Her choir New Dublin Voices has established itself as one of Ireland's leading chamber choirs since its formation in 2005. Known for its television, radio and recording work, and for its innovative concert programming, New Dublin Voices is also prominent on the international competition circuit with invitations to prestigious festivals in France, Switzerland, Spain, and the US, as well as major prizes from competitions in France, Germany, Hungary, Finland and Italy, including the Grand Prix at the 2009 Budapest International Choir Competition where Sherlock was also awarded the prize for best conductor. New Dublin Voices was awarded 1st prize in the 2015 Fleischmann International Competition at the Cork International Choral Festival where Sherlock also won the International Jury Award. New Dublin Voices was the 2010 winner of the RTE lyric fm Choirs for Christmas Competition and a multiple prize-winner at the 2011 International Choir Contest of Flanders-Maasmechelen (Belgium).
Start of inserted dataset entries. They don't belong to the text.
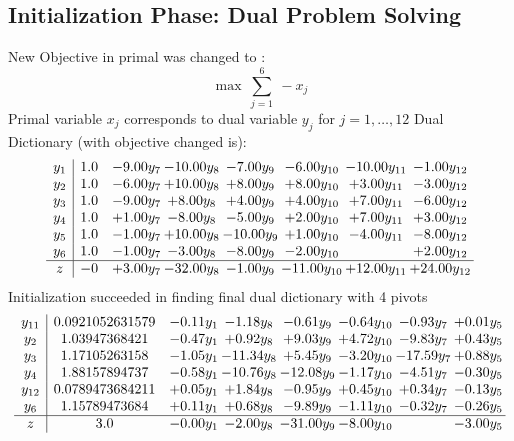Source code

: \documentclass[8pt]{article}
\begin{document}
\subsection{Initialization Phase: Dual Problem Solving}
New Objective in primal was changed to : \[ \max\ \sum_{j=1}^{6}\ - x_j \] 
Primal variable $x_j$ corresponds to dual variable $y_j$ for $j = 1,\ldots,12$
Dual Dictionary (with objective changed is): 
\[\begin{array}{c| c c@{\hskip 2pt} c@{\hskip 2pt} c@{\hskip 2pt} c@{\hskip 2pt} c@{\hskip 2pt} c@{\hskip 2pt} }
 y_{1}   &  1.0 & -9.00 y_{7} & -10.00 y_{8} & -7.00 y_{9} & -6.00 y_{10} & -10.00 y_{11} & -1.00 y_{12}\\
 y_{2}   &  1.0 & -6.00 y_{7} & + 10.00 y_{8} & +  8.00 y_{9} & +  8.00 y_{10} & +  3.00 y_{11} & -3.00 y_{12}\\
 y_{3}   &  1.0 & -9.00 y_{7} & +  8.00 y_{8} & +  4.00 y_{9} & +  4.00 y_{10} & +  7.00 y_{11} & -6.00 y_{12}\\
 y_{4}   &  1.0 & +  1.00 y_{7} & -8.00 y_{8} & -5.00 y_{9} & +  2.00 y_{10} & +  7.00 y_{11} & +  3.00 y_{12}\\
 y_{5}   &  1.0 & -1.00 y_{7} & + 10.00 y_{8} & -10.00 y_{9} & +  1.00 y_{10} & -4.00 y_{11} & -8.00 y_{12}\\
 y_{6}   &  1.0 & -1.00 y_{7} & -3.00 y_{8} & -8.00 y_{9} & -2.00 y_{10} &   & +  2.00 y_{12}\\
\hline
z    &  -0 & +  3.00 y_{7} & -32.00 y_{8} & -1.00 y_{9} & -11.00 y_{10} & + 12.00 y_{11} & + 24.00 y_{12}\\
\end{array}\]
Initialization succeeded in finding final dual dictionary with 4 pivots
\[\begin{array}{c| c c@{\hskip 2pt} c@{\hskip 2pt} c@{\hskip 2pt} c@{\hskip 2pt} c@{\hskip 2pt} c@{\hskip 2pt} }
 y_{11}   &  0.0921052631579 & -0.11 y_{1} & -1.18 y_{8} & -0.61 y_{9} & -0.64 y_{10} & -0.93 y_{7} & +  0.01 y_{5}\\
 y_{2}   &  1.03947368421 & -0.47 y_{1} & +  0.92 y_{8} & +  9.03 y_{9} & +  4.72 y_{10} & -9.83 y_{7} & +  0.43 y_{5}\\
 y_{3}   &  1.17105263158 & -1.05 y_{1} & -11.34 y_{8} & +  5.45 y_{9} & -3.20 y_{10} & -17.59 y_{7} & +  0.88 y_{5}\\
 y_{4}   &  1.88157894737 & -0.58 y_{1} & -10.76 y_{8} & -12.08 y_{9} & -1.17 y_{10} & -4.51 y_{7} & -0.30 y_{5}\\
 y_{12}   &  0.0789473684211 & +  0.05 y_{1} & +  1.84 y_{8} & -0.95 y_{9} & +  0.45 y_{10} & +  0.34 y_{7} & -0.13 y_{5}\\
 y_{6}   &  1.15789473684 & +  0.11 y_{1} & +  0.68 y_{8} & -9.89 y_{9} & -1.11 y_{10} & -0.32 y_{7} & -0.26 y_{5}\\
\hline
z    &  3.0 & -0.00 y_{1} & -2.00 y_{8} & -31.00 y_{9} & -8.00 y_{10} &   & -3.00 y_{5}\\
\end{array}\]
\end{document}
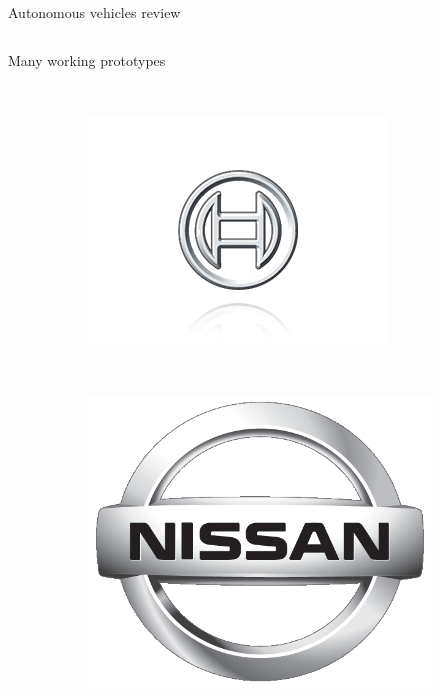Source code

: \begin{frame}{Autonomous vehicles review}
\begin{columns}[T]
\begin{center}
\begin{overlayarea}{\textwidth}{\textheight}
{\begin{block}{Many working prototypes}
\begin{figure}[t]
\begin{subfigure}[b]{0.2\textwidth}
	      \end{subfigure}
	      ~
	      \begin{subfigure}[b]{0.2\textwidth}
		\includegraphics[width=\textwidth]{bosch}
	      \end{subfigure}
	      ~
	      \begin{subfigure}[b]{0.2\textwidth}
		\includegraphics[width=\textwidth]{nissan}
	      \end{subfigure}
	      \\~\\
	      \begin{subfigure}[b]{0.2\textwidth}

\end{subfigure}
\end{figure}
\end{block}}
\end{overlayarea}
\end{center}
\end{columns}
\end{frame}
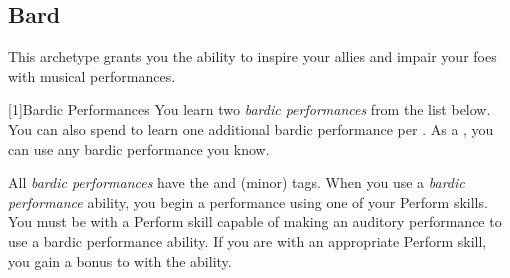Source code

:     \subsection{Bard}
        This archetype grants you the ability to inspire your allies and impair your foes with musical performances.

        [1]{Bardic Performances}
        You learn two \textit{bardic performances} from the list below.
        You can also spend  to learn one additional bardic performance per .
        As a , you can use any bardic performance you know.

        All \textit{bardic performances} have the  and  (minor) tags.
        When you use a \textit{bardic performance} ability, you begin a performance using one of your Perform skills.
        You must be  with a Perform skill capable of making an auditory performance to use a bardic performance ability.
        If you are  with an appropriate Perform skill, you gain a  bonus to  with the ability.

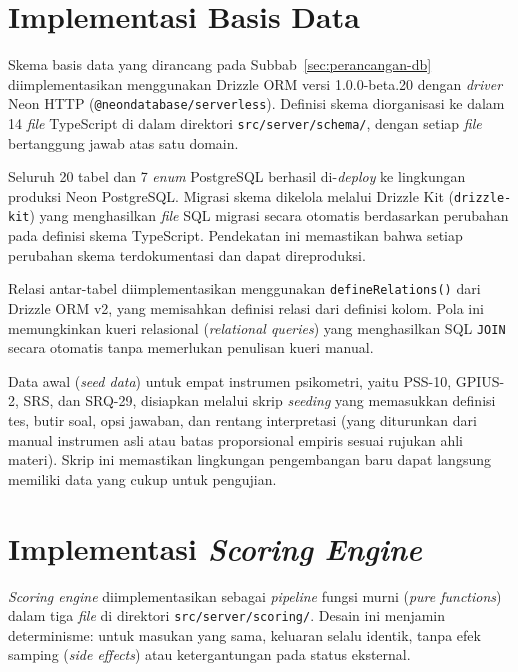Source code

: \section{Implementasi Basis Data}
\label{sec:impl-database}

Skema basis data yang dirancang pada Subbab~\ref{sec:perancangan-db} diimplementasikan menggunakan Drizzle ORM versi 1.0.0-beta.20 dengan \textit{driver} Neon HTTP (\texttt{@neondatabase/serverless}). Definisi skema diorganisasi ke dalam 14 \textit{file} TypeScript di dalam direktori \texttt{src/server/schema/}, dengan setiap \textit{file} bertanggung jawab atas satu domain.

Seluruh 20 tabel dan 7 \textit{enum} PostgreSQL berhasil di-\textit{deploy} ke lingkungan produksi Neon PostgreSQL. Migrasi skema dikelola melalui Drizzle Kit (\texttt{drizzle-kit}) yang menghasilkan \textit{file} SQL migrasi secara otomatis berdasarkan perubahan pada definisi skema TypeScript. Pendekatan ini memastikan bahwa setiap perubahan skema terdokumentasi dan dapat direproduksi.

Relasi antar-tabel diimplementasikan menggunakan \texttt{defineRelations()} dari Drizzle ORM v2, yang memisahkan definisi relasi dari definisi kolom. Pola ini memungkinkan kueri relasional (\textit{relational queries}) yang menghasilkan SQL \texttt{JOIN} secara otomatis tanpa memerlukan penulisan kueri manual.

Data awal (\textit{seed data}) untuk empat instrumen psikometri, yaitu PSS-10, GPIUS-2, SRS, dan SRQ-29, disiapkan melalui skrip \textit{seeding} yang memasukkan definisi tes, butir soal, opsi jawaban, dan rentang interpretasi (yang diturunkan dari manual instrumen asli atau batas proporsional empiris sesuai rujukan ahli materi). Skrip ini memastikan lingkungan pengembangan baru dapat langsung memiliki data yang cukup untuk pengujian.

\section{Implementasi \textit{Scoring Engine}}
\label{sec:impl-scoring}

\textit{Scoring engine} diimplementasikan sebagai \textit{pipeline} fungsi murni (\textit{pure functions}) dalam tiga \textit{file} di direktori \texttt{src/server/scoring/}. Desain ini menjamin determinisme: untuk masukan yang sama, keluaran selalu identik, tanpa efek samping (\textit{side effects}) atau ketergantungan pada status eksternal.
Sherlock is a lecturer in Music at the Dublin Institute of Technology Conservatory of Music and Drama. She also lectured for many years in the School of Music, Trinity College, Dublin, where she was conductor of the Dublin University Choral Society from 1999 until 2008. Under her direction the choir released its first CD, a recording of Under No Circumstances by the late Brian Boydell.
Sherlock has an international profile as an adjudicator, choral animateur, teacher of conducting and aural training and she has won several international prizes for her conducting and interpretation. She is Artistic Director of Educational Programmes for the Association of Irish Choirs including the annual Conducting Summer School, and is the Irish representative on the World Choir Council.

== New Dublin Voices ==
Sherlock founded New Dublin Voices, an international award-winning chamber choir based in Dublin, in October 2005.

== Other Choirs ==

===D.I.T. Chamber Choir===

The DIT Chamber Choir comprises full-time Conservatory music students and performs a diverse repertoire ranging from 16th-century madrigals to contemporary music.

Under the directorship of Sherlock from 1995 to 2005, the choir established itself on the competition circuit, twice winning first prize in the Cork International Choral Festival Chamber Choir Competition. The choir also won the festival's Perpetual Trophy for single best performance of an individual work (2004), the Perpetual Trophy for the Performance of Irish Contemporary Choral Music (2003), and the Philib Uí Laoghaire Trophy for excellence in the performance of a part-song in Irish (2002). The choir also won the Feis Ceoil Culwick Cup for best chamber choir on six occasions since 1996, and released its first CD, Carols for Christmas, to great acclaim in December 2000.

===University of Dublin Choral Society===

Sherlock is a lecturer in Music in the DIT Conservatory and an honours music graduate of Trinity College, Dublin, where she lectured in the School of Music and was conductor of the University of Dublin Choral Society from 1999 to April 2008. She was just the tenth conductor of this 170-year-old choir. Sherlock and the UDCS released their first CD, the late Brian Boydell's Under No Circumstances, composed in honour of the choir's 150th anniversary in 1987. In April 2006 Sherlock was the first conductor to bring the UDCS to the National Concert Hall where it performed to a full house. The choir returned to the National Concert Hall with Carmina Burana in April 2007 and again sold out. On 31 March 2008 Sherlock conducted her final concert with the UDCS in the National Concert Hall, Dublin: a performance of Brahms' Ein Deutsches Requiem/A German Requiem, and Bernstein's Chichester Psalms.